Marvin said after the sixth trial, the judge told the lawyers he would continue to preside over trials, but that he wasn’t going to learn anything more and urged the parties to negotiate. So, they did.
The company had concerns about how to go about settling, given the large number of plaintiffs and lawyers involved, Marvin said, adding that Merck wanted “a global resolution and certainty.”
Marvin said it took about 10 months to hammer out a deal, although the parties had negotiated throughout the process.
It was a fixed-fund settlement in which a model was created to cover the vast majority of the claims and encourage plaintiffs to settle, rather than to opt-out. Marvin said a provision provided the settlement wouldn’t take effect until 85-percent of the plaintiffs took the deal.
He said 99-percent of the claims have been resolved with about 30 remain pending, which are being handled individually. The fixed-fund model, Marvin said, has since been used in other cases, including litigation over Yasmin and NuvaRing.
According to published media reports, Merck settled 27,000 claims in 2007 for about $4.85 billion and years later, agreed to pay millions more to resolve claims and a government probe over its marketing practices.
Baycol & Yasmin
Gary D. McConnell, an attorney at Eckert Seamans Cherin & Mellott LLC in Pittsburgh, talked about litigation over Baycol, an anti-cholesterol drug, and the Yasmin line of birth control products. He previously served as associate general counsel for Bayer, the makers of both drugs.
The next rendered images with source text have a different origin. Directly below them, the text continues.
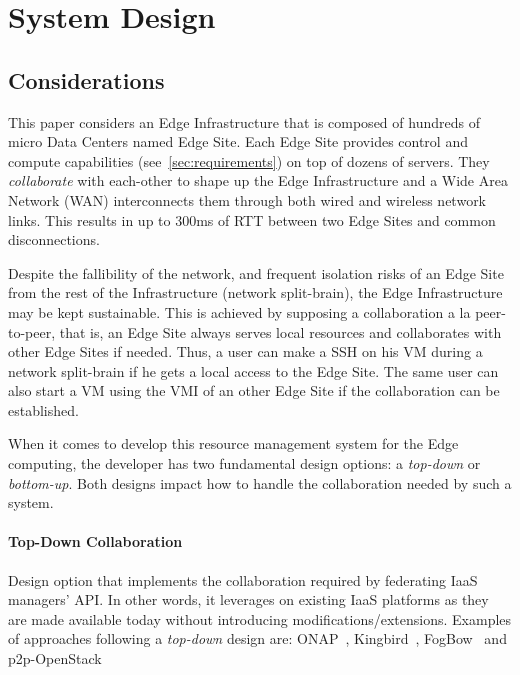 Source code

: 


\section{System Design}
\label{system_design_considerations}
\subsection{Considerations}
\label{design_considerations}
This paper considers an Edge Infrastructure that is composed of
hundreds of micro Data Centers named Edge Site. Each Edge Site
provides control and compute capabilities (see~\ref{sec:requirements})
on top of dozens of servers. They \emph{collaborate} with each-other
to shape up the Edge Infrastructure and a Wide Area Network (WAN)
interconnects them through both wired and wireless network links. This
results in up to 300ms of RTT between two Edge Sites and common
disconnections.

Despite the fallibility of the network, and frequent isolation risks
of an Edge Site from the rest of the Infrastructure (\ie network
split-brain), the Edge Infrastructure may be kept sustainable. This is
achieved by supposing a collaboration a la peer-to-peer, that is, an
Edge Site always serves local resources and collaborates with other
Edge Sites if needed. Thus, a user can make a SSH on his VM during a
network split-brain if he gets a local access to the Edge Site. The
same user can also start a VM using the VMI of an other Edge Site if
the collaboration can be established.

When it comes to develop this resource management system for the Edge
computing, the developer has two fundamental design options: a \emph{top-down} or
\emph{bottom-up}. Both designs impact how to handle the
collaboration needed by such a system.

\paragraph{Top-Down Collaboration}
Design option that implements the collaboration required by
federating IaaS managers' API. In other words, it leverages on existing IaaS platforms as they are made available today without introducing modifications/extensions. Examples of approaches following a \emph{top-down} design are: ONAP~\cite{onap}, Kingbird~\cite{kingbird}, FogBow~\cite{brasileiro2016fogbow} and p2p-OpenStack~\cite{ericsson-p2p}


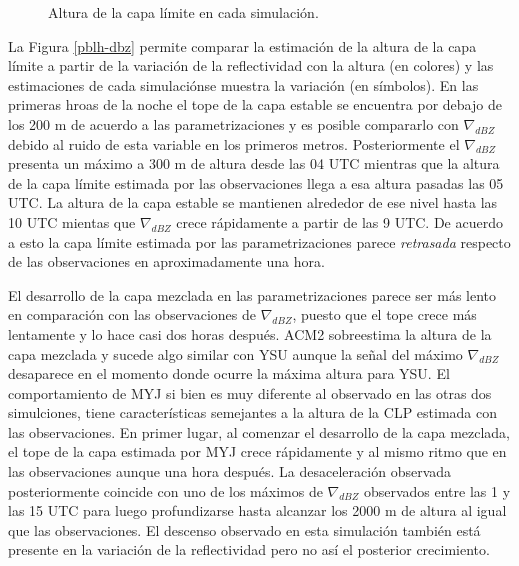 \documentclass[12pt,spanish,oneside, a4paper]{book}
\begin{document}
\begin{figure}

{\centering {}\newline{}

}

\caption{Altura de la capa límite en cada simulación. \label{pblh-wrf}}\label{fig:pblh-wrf}
\end{figure}

La Figura \ref{pblh-dbz} permite comparar la estimación de la altura de
la capa límite a partir de la variación de la reflectividad con la
altura (en colores) y las estimaciones de cada simulaciónse muestra la
variación (en símbolos). En las primeras hroas de la noche el tope de la
capa estable se encuentra por debajo de los 200 m de acuerdo a las
parametrizaciones y es posible compararlo con \(\nabla_{dBZ}\) debido al
ruido de esta variable en los primeros metros. Posteriormente el
\(\nabla_{dBZ}\) presenta un máximo a 300 m de altura desde las 04 UTC
mientras que la altura de la capa límite estimada por las observaciones
llega a esa altura pasadas las 05 UTC. La altura de la capa estable se
mantienen alrededor de ese nivel hasta las 10 UTC mientas que
\(\nabla_{dBZ}\) crece rápidamente a partir de las 9 UTC. De acuerdo a
esto la capa límite estimada por las parametrizaciones parece
\emph{retrasada} respecto de las observaciones en aproximadamente una
hora.

El desarrollo de la capa mezclada en las parametrizaciones parece ser
más lento en comparación con las observaciones de \(\nabla_{dBZ}\),
puesto que el tope crece más lentamente y lo hace casi dos horas
después. ACM2 sobreestima la altura de la capa mezclada y sucede algo
similar con YSU aunque la señal del máximo \(\nabla_{dBZ}\) desaparece
en el momento donde ocurre la máxima altura para YSU. El comportamiento
de MYJ si bien es muy diferente al observado en las otras dos
simulciones, tiene características semejantes a la altura de la CLP
estimada con las observaciones. En primer lugar, al comenzar el
desarrollo de la capa mezclada, el tope de la capa estimada por MYJ
crece rápidamente y al mismo ritmo que en las observaciones aunque una
hora después. La desaceleración observada posteriormente coincide con
uno de los máximos de \(\nabla_{dBZ}\) observados entre las 1 y las 15
UTC para luego profundizarse hasta alcanzar los 2000 m de altura al
igual que las observaciones. El descenso observado en esta simulación
también está presente en la variación de la reflectividad pero no así el
posterior crecimiento.
\end{document}
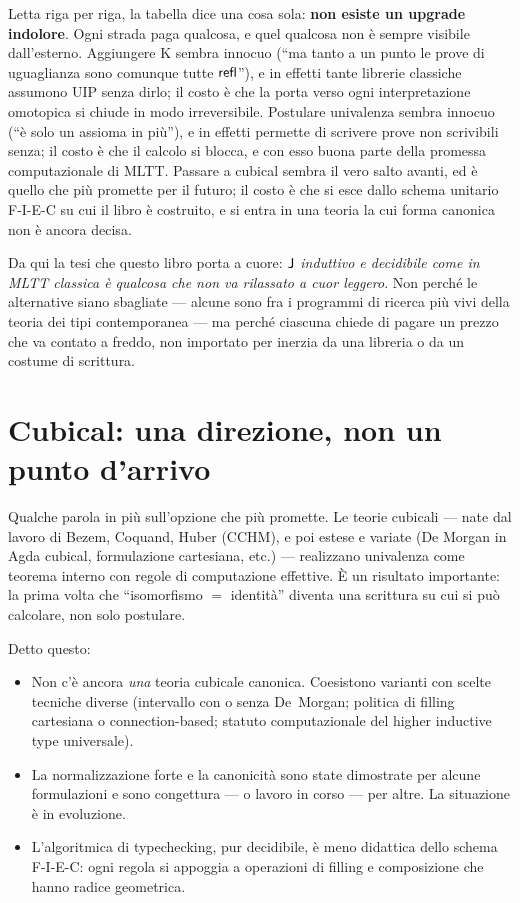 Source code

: \noindent Letta riga per riga, la tabella dice una cosa sola: \textbf{non esiste un upgrade indolore}. Ogni strada paga qualcosa, e quel qualcosa non \`e sempre visibile dall'esterno. Aggiungere K sembra innocuo (``ma tanto a un punto le prove di uguaglianza sono comunque tutte $\refl$''), e in effetti tante librerie classiche assumono UIP senza dirlo; il costo \`e che la porta verso ogni interpretazione omotopica si chiude in modo irreversibile. Postulare univalenza sembra innocuo (``\`e solo un assioma in pi\`u''), e in effetti permette di scrivere prove non scrivibili senza; il costo \`e che il calcolo si blocca, e con esso buona parte della promessa computazionale di MLTT. Passare a cubical sembra il vero salto avanti, ed \`e quello che pi\`u promette per il futuro; il costo \`e che si esce dallo schema unitario F-I-E-C su cui il libro \`e costruito, e si entra in una teoria la cui forma canonica non \`e ancora decisa.

\medskip

\noindent Da qui la tesi che questo libro porta a cuore: \emph{$\Jelim$ induttivo e decidibile come in MLTT classica \`e qualcosa che non va rilassato a cuor leggero}. Non perch\'e le alternative siano sbagliate --- alcune sono fra i programmi di ricerca pi\`u vivi della teoria dei tipi contemporanea --- ma perch\'e ciascuna chiede di pagare un prezzo che va contato a freddo, non importato per inerzia da una libreria o da un costume di scrittura.

\section*{Cubical: una direzione, non un punto d'arrivo}

Qualche parola in pi\`u sull'opzione che pi\`u promette. Le teorie cubicali --- nate dal lavoro di Bezem, Coquand, Huber (CCHM), e poi estese e variate (De Morgan in Agda cubical, formulazione cartesiana, etc.) --- realizzano univalenza come teorema interno con regole di computazione effettive. \`E un risultato importante: la prima volta che ``isomorfismo $=$ identit\`a'' diventa una scrittura su cui si pu\`o calcolare, non solo postulare.

Detto questo:

\begin{itemize}
\item Non c'\`e ancora \emph{una} teoria cubicale canonica. Coesistono varianti con scelte tecniche diverse (intervallo con o senza De~Morgan; politica di filling cartesiana o connection-based; statuto computazionale del higher inductive type universale).
\item La normalizzazione forte e la canonicit\`a sono state dimostrate per alcune formulazioni e sono congettura --- o lavoro in corso --- per altre. La situazione \`e in evoluzione.
\item L'algoritmica di typechecking, pur decidibile, \`e meno didattica dello schema F-I-E-C: ogni regola si appoggia a operazioni di filling e composizione che hanno radice geometrica.
\end{itemize}

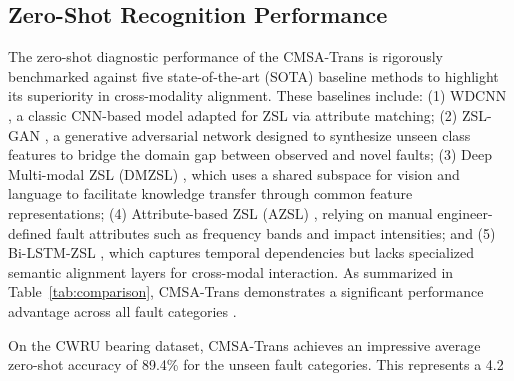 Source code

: \subsection{Zero-Shot Recognition Performance}
The zero-shot diagnostic performance of the CMSA-Trans is rigorously benchmarked against five state-of-the-art (SOTA) baseline methods to highlight its superiority in cross-modality alignment. These baselines include: (1) WDCNN \cite{zhang2017new}, a classic CNN-based model adapted for ZSL via attribute matching; (2) ZSL-GAN \cite{xian2019fvaegan}, a generative adversarial network designed to synthesize unseen class features to bridge the domain gap between observed and novel faults; (3) Deep Multi-modal ZSL (DMZSL) \cite{schonfeld2019generalized}, which uses a shared subspace for vision and language to facilitate knowledge transfer through common feature representations; (4) Attribute-based ZSL (AZSL) \cite{lampert2014attribute}, relying on manual engineer-defined fault attributes such as frequency bands and impact intensities; and (5) Bi-LSTM-ZSL \cite{chen2019bearing}, which captures temporal dependencies but lacks specialized semantic alignment layers for cross-modal interaction. As summarized in Table~\ref{tab:comparison}, CMSA-Trans demonstrates a significant performance advantage across all fault categories \cite{li2022zero, lu2017deep}.

On the CWRU bearing dataset, CMSA-Trans achieves an impressive average zero-shot accuracy of 89.4\% for the unseen fault categories. This represents a 4.2%

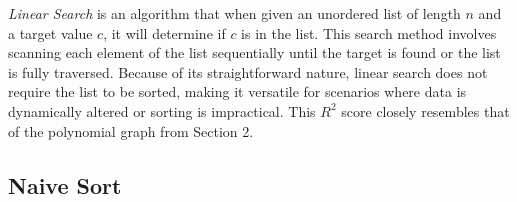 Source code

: \documentclass{article}
\begin{document}
        \textit{Linear Search} is an algorithm that when given an unordered list of length $n$ and a target value $c$, it will determine if $c$ is in the list. This search method involves scanning each element of the list sequentially until the target is found or the list is fully traversed. Because of its straightforward nature, linear search does not require the list to be sorted, making it versatile for scenarios where data is dynamically altered or sorting is impractical. This $R^2$ score closely resembles that of the polynomial graph from Section 2.


    \subsection{Naive Sort}

    
    
\end{document}
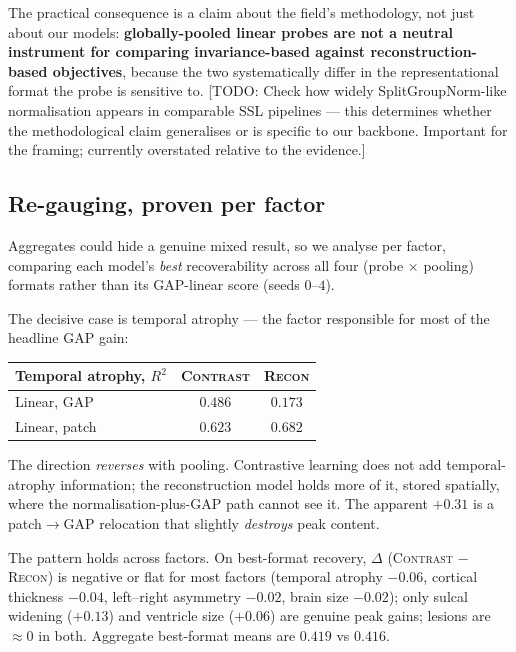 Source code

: \documentclass[11pt]{article}
\newcommand{\todo}[1]{{\color{blue}\small[TODO: #1]}}
\begin{document}
The practical consequence is a claim about the field's methodology, not just
about our models: \textbf{globally-pooled linear probes are not a neutral
instrument for comparing invariance-based against reconstruction-based
objectives}, because the two systematically differ in the representational
format the probe is sensitive to. \todo{Check how widely SplitGroupNorm-like
normalisation appears in comparable SSL pipelines --- this determines whether
the methodological claim generalises or is specific to our backbone. Important
for the framing; currently overstated relative to the evidence.}

\subsection{Re-gauging, proven per factor}

Aggregates could hide a genuine mixed result, so we analyse per factor,
comparing each model's \emph{best} recoverability across all four
(probe $\times$ pooling) formats rather than its GAP-linear score
(seeds $0$--$4$).

The decisive case is temporal atrophy --- the factor responsible for most of the
headline GAP gain:

\begin{center}
\begin{tabular}{lcc}
\toprule
Temporal atrophy, $R^2$ & \textsc{Contrast} & \textsc{Recon} \\
\midrule
Linear, GAP   & $\mathbf{0.486}$ & $0.173$ \\
Linear, patch & $0.623$ & $\mathbf{0.682}$ \\
\bottomrule
\end{tabular}
\end{center}

The direction \emph{reverses} with pooling. Contrastive learning does not add
temporal-atrophy information; the reconstruction model holds more of it, stored
spatially, where the normalisation-plus-GAP path cannot see it. The apparent
$+0.31$ is a patch$\to$GAP relocation that slightly \emph{destroys} peak
content.

The pattern holds across factors. On best-format recovery, $\Delta$
(\textsc{Contrast} $-$ \textsc{Recon}) is negative or flat for most factors
(temporal atrophy $-0.06$, cortical thickness $-0.04$, left--right asymmetry
$-0.02$, brain size $-0.02$); only sulcal widening ($+0.13$) and ventricle size
($+0.06$) are genuine peak gains; lesions are $\approx\!0$ in both. Aggregate
best-format means are $0.419$ vs $0.416$.
\end{document}
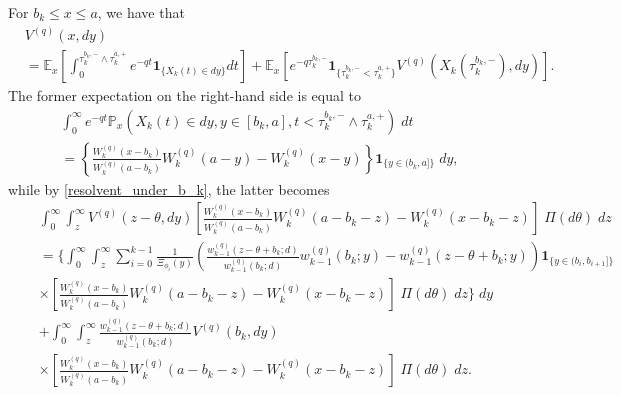 \documentclass[12pt,reqno]{amsart}
\theoremstyle{definition}
\theoremstyle{remark}
\newcommand{\p}{\mathbb{P}}
\newcommand{\e}{\mathbb{E}}
\newcommand{\ind}{\mathbf{1}}
\begin{document}
 For $b_k\leq x\leq a$, we have that
\begin{align*}
&V^{(q)}(x, dy)\\&=
\e_x\left[\int_0^{\tau_{k}^{b_k,-} \wedge \tau_{k}^{a,+} } e^{-qt}\ind_{\{X_k(t)\in dy \}}dt\right] + \e_x\left[ e^{-q \tau_{k}^{b_k,-} }\ind_{\{ \tau_{k}^{b_k,-} <\tau_{k}^{a,+}\}} V^{(q)}\left(X_k(\tau_{k}^{b_k,-} ), dy \right)\right].
 \end{align*}
 The former expectation on the right-hand side is equal to
 \begin{multline*}
\int_0^{\infty} e^{-qt} \p_x\left(X_k(t)\in dy, y\in [b_k,a], t<\tau_{k}^{b_k,-} \wedge \tau_{k}^{a,+}\right) \;dt  \\
=\left\{\frac{W_{k}^{(q)}(x-b_k)}{W_{k}^{(q)}(a-b_k)}W_{k}^{(q)}(a-y)-W_{k}^{(q)}(x-y)\right\}\ind_{\{y\in (b_k,a]\}}\;dy,
\end{multline*}
while by \eqref{resolvent_under_b_k}, the latter becomes
\begin{align*}
&\int_0^{\infty}\int_z^{\infty} V^{(q)}(z-\theta, dy) 
\left[\frac{W_{k}^{(q)}(x-b_k)}{W_{k}^{(q)}(a-b_k)}W_{k}^{(q)}(a-b_k-z)-W_{k}^{(q)}(x-b_k-z)\right]\;\Pi(d\theta)\;dz  \\
&=\Bigg\{\int_0^{\infty}\int_z^{\infty}\sum_{i=0}^{k-1}\frac{1}{\Xi_{\phi_i}(y)} \left( \frac{w_{k-1}^{(q)}(z-\theta+b_k;d)}
{w_{k-1}^{(q)}(b_k;d)}w_{k-1}^{(q)}(b_k;y)-w_{k-1}^{(q)}(z-\theta+b_k;y)\right)
\ind_{\{y\in (b_i,b_{i+1}]\}} \\ \quad &\times 
\left[\frac{W_{k}^{(q)}(x-b_k)}{W_{k}^{(q)}(a-b_k)}W_{k}^{(q)}(a-b_k-z)-W_{k}^{(q)}(x-b_k-z)\right]\;\Pi(d\theta)\;dz
\Bigg\} \;dy \\ &+
\int_0^{\infty}\int_z^{\infty}\frac{w_{k-1}^{(q)}(z-\theta+b_k;d)}{w^{(q)}_{k-1}(b_k;d)}V^{(q)}(b_k, dy)  \\
&\times\left[\frac{W_{k}^{(q)}(x-b_k)}{W_{k}^{(q)}(a-b_k)}W_{k}^{(q)}(a-b_k-z)-W_{k}^{(q)}(x-b_k-z)\right]\;\Pi(d\theta)\;dz.
\end{align*}
\end{document}
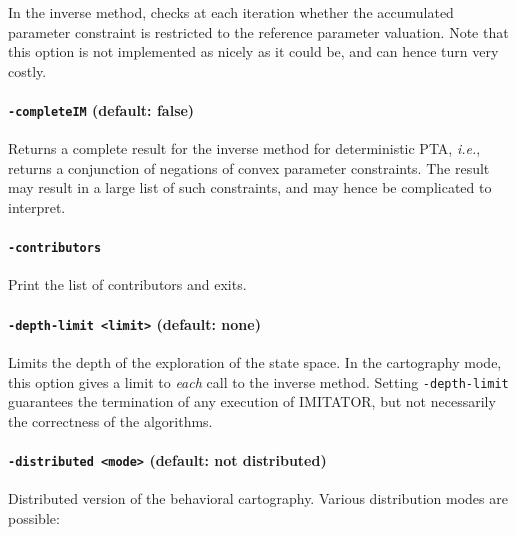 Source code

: \documentclass[a4paper,11pt]{report}
\makeatletter
\newcommand{\imitator}{\textsf{IMITATOR}}
\newcommand{\styleOption}[1]{\textcolor{optioncolor}{\texttt{#1}}}
\newcommand{\ie}{\textcolor{colorok}{\textit{i.e.},\@}}
\makeatother
\begin{document}
In the inverse method, checks at each iteration whether the accumulated parameter constraint is restricted to the reference parameter valuation.
Note that this option is not implemented as nicely as it could be, and can hence turn very costly.


\paragraph{\styleOption{-completeIM} (default: false)}

Returns a complete result for the inverse method for deterministic PTA, \ie{} returns a conjunction of negations of convex parameter constraints.
The result may result in a large list of such constraints, and may hence be complicated to interpret.


\paragraph{\styleOption{-contributors}}
Print the list of contributors and exits.


\paragraph{\styleOption{-depth-limit <limit>} (default: none)}
Limits the depth of the exploration of the state space.
In the cartography mode, this option gives a limit to \emph{each} call to the inverse method.
Setting \styleOption{-depth-limit} guarantees the termination of any execution of \imitator{}, but not necessarily the correctness of the algorithms.


\paragraph{\styleOption{-distributed <mode>} (default: not distributed)}
Distributed version of the behavioral cartography.
Various distribution modes are possible:
\end{document}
When it came to the Baycol litigation, McConnell said Bayer took a rather traditional approach to the settlements. The company, he said, settled with some individual plaintiffs, but not others and then worked with law firms and lawyers representing plaintiffs in class actions to settle injury claims over the drug.
“Settling 3,100 cases is hard to do one at a time,” he said.
In regards to the Yaz litigation, McConnell said Bayer took a fixed-fee settlement approach to handle claims of plaintiffs specifically alleging gallbladder injury.
He said plaintiffs who brought their claims in state courts had to opt-in and those involved in the multidistrict litigation assigned to the Southern District of Illinois had to opt out.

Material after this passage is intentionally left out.